April 27th, 2015 by Cedar Isle Farm

On the farm the rain has actually been welcomed – Jim worked like the dickens to get all the spring wheat seeded before the deluge and he succ(s)eeded!  And thus the kernels of spring wheat are soaking up the moisture and readying to burst into plants.

 

 

The knack of planting does not come without a knack for troubleshooting, so lest you think the life of a farmer is only dampened by premature rains or hungry ducks, we include a picture of Jim wrestling with the seeder.  A person needs to calibrate the machine, to control the amount of seed per row per spread of the spigots on the seeder.  Personally I have used a yardstick, a tape measure, or a length of wood, but I am planting one seed and one row at a time in the vegetable patch!  The seeder saves a person that amount of effort, but mathematical calculations on distance between rows and kernels, over the span of the seeder and the length of the rows, calls for a bit of head scratching, scribbling on paper, and then a sample weight of seed dispersed into a bucket by manual rotation of the cog, to make sure the planting is optimal.
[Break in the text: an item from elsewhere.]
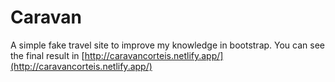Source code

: # Caravan

A simple fake travel site to improve my knowledge in bootstrap.
You can see the final result in [http://caravancorteis.netlify.app/](http://caravancorteis.netlify.app/)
A mere few hours later, Jim is back in the driver’s seat and studding the field with kernels of wheat.

 

 

Our second image on this rainy day blog is of the fall rye on a glorious day earlier last week, planted in the fall and now thigh high and a luscious green – Mount Cheam looms in the background, our mountainous touchstone and companion in all we undertake in this part of the valley.  And a shot of Yoshi’s garlic, readying for harvest in July.  His potato starts are still thinking about things.

 

 

And then we include a big hello from a bear.  We walked, Yoshi, Diane and myself, as well as Bella and Axle the Dogs, around the circumference of the farm of an evening, and the next late afternoon, I discovered that the bear(s) were back.  We delight in sharing the farm, with ducks, swallows, bears and beavers, owls, the occasional skunk, and of course the frogs.  The bears are of special stature, and we appreciate their calling cards.  They leave wet paw prints on the road, crushed patches of grass where they too like a good roll, bits of fur on the barbed wire, and stool samples, black and showing evidence of a diet of grasses at this time of year.

Stay dry – the week ahead promises some sun!